WHAT THE TASK ASKS:
Your answer must match the material exactly, line for line.

DATA FOR ANALYSIS:
***
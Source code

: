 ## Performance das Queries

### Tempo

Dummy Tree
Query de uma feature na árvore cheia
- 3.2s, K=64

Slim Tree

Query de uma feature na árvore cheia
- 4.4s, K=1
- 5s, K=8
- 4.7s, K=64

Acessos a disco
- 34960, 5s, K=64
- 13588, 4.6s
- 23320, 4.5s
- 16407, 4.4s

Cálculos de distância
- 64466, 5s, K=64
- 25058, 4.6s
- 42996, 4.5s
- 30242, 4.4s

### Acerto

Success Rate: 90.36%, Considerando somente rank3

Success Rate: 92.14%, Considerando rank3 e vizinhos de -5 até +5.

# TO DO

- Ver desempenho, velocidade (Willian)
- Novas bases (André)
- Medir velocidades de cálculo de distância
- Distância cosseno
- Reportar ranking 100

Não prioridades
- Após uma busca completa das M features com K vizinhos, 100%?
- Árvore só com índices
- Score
***
REPLY:
Source code

: ## Performance das Queries

### Tempo

Dummy Tree
Query de uma feature na árvore cheia
- 3.2s, K=64

Slim Tree

Query de uma feature na árvore cheia
- 4.4s, K=1
- 5s, K=8
- 4.7s, K=64

Acessos a disco
- 34960, 5s, K=64
- 13588, 4.6s
- 23320, 4.5s
- 16407, 4.4s

Cálculos de distância
- 64466, 5s, K=64
- 25058, 4.6s
- 42996, 4.5s
- 30242, 4.4s

### Acerto

Success Rate: 90.36%, Considerando somente rank3

Success Rate: 92.14%, Considerando rank3 e vizinhos de -5 até +5.

# TO DO

- Ver desempenho, velocidade (Willian)
- Novas bases (André)
- Medir velocidades de cálculo de distância
- Distância cosseno
- Reportar ranking 100

Não prioridades
- Após uma busca completa das M features com K vizinhos, 100%?
- Árvore só com índices
- Score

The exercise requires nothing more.